INVESTOREN Im Orden der Alchemisten
An den 14. November 2003 erinnert sich Peter Löw sichtlich gern. Baroness Margaret Thatcher war an diesem Tag nicht so richtig in Form. Die ehemalige Premierministerin Großbritanniens konnte der Zeremonie in der Londoner Westminster-Kathedrale nur mit Mühe folgen. »Sie musste sich setzen, ich stand direkt neben ihr«, erzählt Firmenjäger Löw, der seither mit Thatcher eines gemein hat: Er trägt den Konstantinischen St.-Georgs-Orden, verliehen vom eigens angereisten Vatikangeistlichen für seine Arbeit in einem Londoner Sozialprojekt.
Solche Tage sind genau nach dem Geschmack des katholischen Karrieristen. Wie ein Getriebener will es Löw mit Vollgas und Gottes Segen auf jedem Gebiet nach ganz oben schaffen. »Als ich 18 Jahre alt war, hatte ich drei Ziele: Millionär, Bundeswehr-Hauptmann und Doktortitel«, sagt er und meint es ernst.
29 Jahre später besitzt Löw viele Millionen, den Rang eines Oberstleutnants, zwei Doktortitel, viele sehr teure Häuser, viele sehr teure Autos, viele Orden, fünf Kinder, einen Tauchschein - sowie die Aufmerksamkeit der deutschen Hochfinanz.

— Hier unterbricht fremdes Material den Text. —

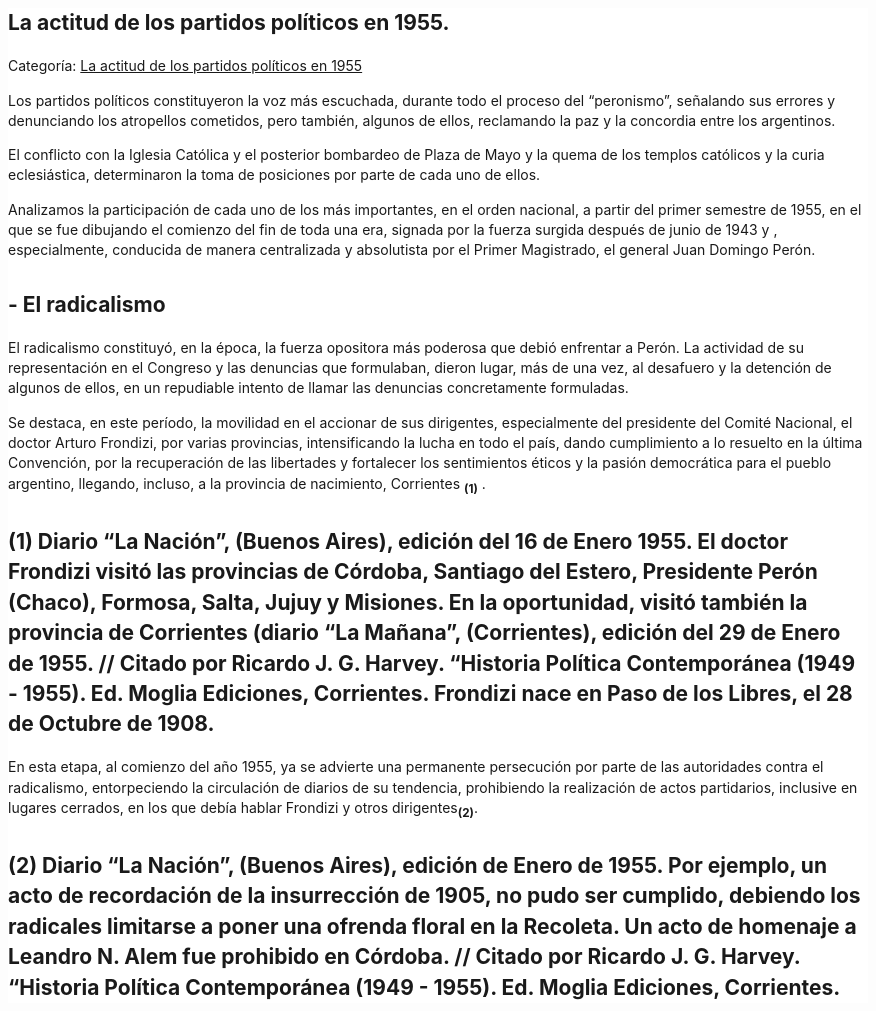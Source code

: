 ## La actitud de los partidos políticos en 1955.

Categoría: [La actitud de los partidos políticos en 1955](http://descubrircorrientes.com.ar/2012/index.php/4257-corrientes-en-la-familia-argentina-1870-a-la-actualidad/de-juan-filomeno-velazco-a-julio-romero-1949-1976/el-fin-de-la-primera-etapa-del-peronismo/la-actitud-de-los-partidos-politicos-en1955)

Los partidos políticos constituyeron la voz más escuchada, durante todo el proceso del “peronismo”, señalando sus errores y denunciando los atropellos cometidos, pero también, algunos de ellos, reclamando la paz y la concordia entre los argentinos.

El conflicto con la Iglesia Católica y el posterior bombardeo de Plaza de Mayo y la quema de los templos católicos y la curia eclesiástica, determinaron la toma de posiciones por parte de cada uno de ellos.

Analizamos la participación de cada uno de los más importantes, en el orden nacional, a partir del primer semestre de 1955, en el que se fue dibujando el comienzo del fin de toda una era, signada por la fuerza surgida después de junio de 1943 y , especialmente, conducida de manera centralizada y absolutista por el Primer Magistrado, el general Juan Domingo Perón.

## **\- El radicalismo**

El radicalismo constituyó, en la época, la fuerza opositora más poderosa que debió enfrentar a Perón. La actividad de su representación en el Congreso y las denuncias que formulaban, dieron lugar, más de una vez, al desafuero y la detención de algunos de ellos, en un repudiable intento de llamar las denuncias concretamente formuladas.

Se destaca, en este período, la movilidad en el accionar de sus dirigentes, especialmente del presidente del Comité Nacional, el doctor Arturo Frondizi, por varias provincias, intensificando la lucha en todo el país, dando cumplimiento a lo resuelto en la última Convención, por la recuperación de las libertades y fortalecer los sentimientos éticos y la pasión democrática para el pueblo argentino, llegando, incluso, a la provincia de nacimiento, Corrientes <sub><strong><span><span>(1)</span></span></strong></sub> .

## **(1)** Diario “La Nación”, (Buenos Aires), edición del 16 de Enero 1955. El doctor Frondizi visitó las provincias de Córdoba, Santiago del Estero, Presidente Perón (Chaco), Formosa, Salta, Jujuy y Misiones. En la oportunidad, visitó también la provincia de Corrientes (diario “La Mañana”, (Corrientes), edición del 29 de Enero de 1955. // Citado por Ricardo J. G. Harvey. “Historia Política Contemporánea (1949 - 1955). Ed. Moglia Ediciones, Corrientes. Frondizi nace en Paso de los Libres, el 28 de Octubre de 1908.

En esta etapa, al comienzo del año 1955, ya se advierte una permanente persecución por parte de las autoridades contra el radicalismo, entorpeciendo la circulación de diarios de su tendencia, prohibiendo la realización de actos partidarios, inclusive en lugares cerrados, en los que debía hablar Frondizi y otros dirigentes<sub><strong>(2)</strong></sub>.

## **(2)** Diario “La Nación”, (Buenos Aires), edición de Enero de 1955. Por ejemplo, un acto de recordación de la insurrección de 1905, no pudo ser cumplido, debiendo los radicales limitarse a poner una ofrenda floral en la Recoleta. Un acto de homenaje a Leandro N. Alem fue prohibido en Córdoba. // Citado por Ricardo J. G. Harvey. “Historia Política Contemporánea (1949 - 1955). Ed. Moglia Ediciones, Corrientes.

Vor etwas mehr als einem Jahr verkaufte er für 100 Millionen Euro seine Anteile an der Beteiligungsgesellschaft Arques, die er zu einem Börsenstar aufgebaut hatte - und deren Kurs wenige Monate nach seinem Ausstieg spektakulär abstürzte. Seither schauen viele verwundert Richtung Starnberg, wo Löw in seinem Palais Sonnenhof residiert - und gern mal die mit einem Löwen bedruckte Hausfahne hisst.
Wie bastelte Löw aus einem wertlosen Börsenmantel und einem Sammelsurium von Pleitefirmen eine Beteiligungsgesellschaft, die in der Spitze fast eine Milliarde Euro wert war? Machten bloß Buchungstricks Arques scheinbar fett und seine Gründer tatsächlich reich? Wer ist der Mensch, der zwischen Klosteraufenthalt und Jakobsweg-Begehung vier Tonnen Gold kaufte? Und kann der Milliardenfonds Bluo, mit dem Löw künftig kränkelnde Konzerntöchter schlucken will, funktionieren?
Sein Aufstieg begann vor 17 Jahren an einer Pariser Managerschmiede. Die Unternehmensberatung McKinsey stellte ihn frisch vom Hörsaal ein. Und Löw lieferte - wie fast immer in seinen Erzählungen - gleich ein »granatenmäßig erfolgreiches« Projekt ab.
Seine neuen Chefs hatten ihn in die Schweizer Marketingzentrale des österreichischen Glasklunkerimperiums Swarovski geschickt, um der flauen Umsatzstatistik neuen Glanz zu verleihen. Löw brachte den dortigen Manager »schon nach zwei Stunden aus der Ruhe« und verlor danach »den Respekt vor Vorständen«. Er flog einmal um den Globus, sorgte in Japan und den USA für Ordnung, danach waren die Österreicher wieder dick im Geschäft - und Löw dem Größenwahn nahe.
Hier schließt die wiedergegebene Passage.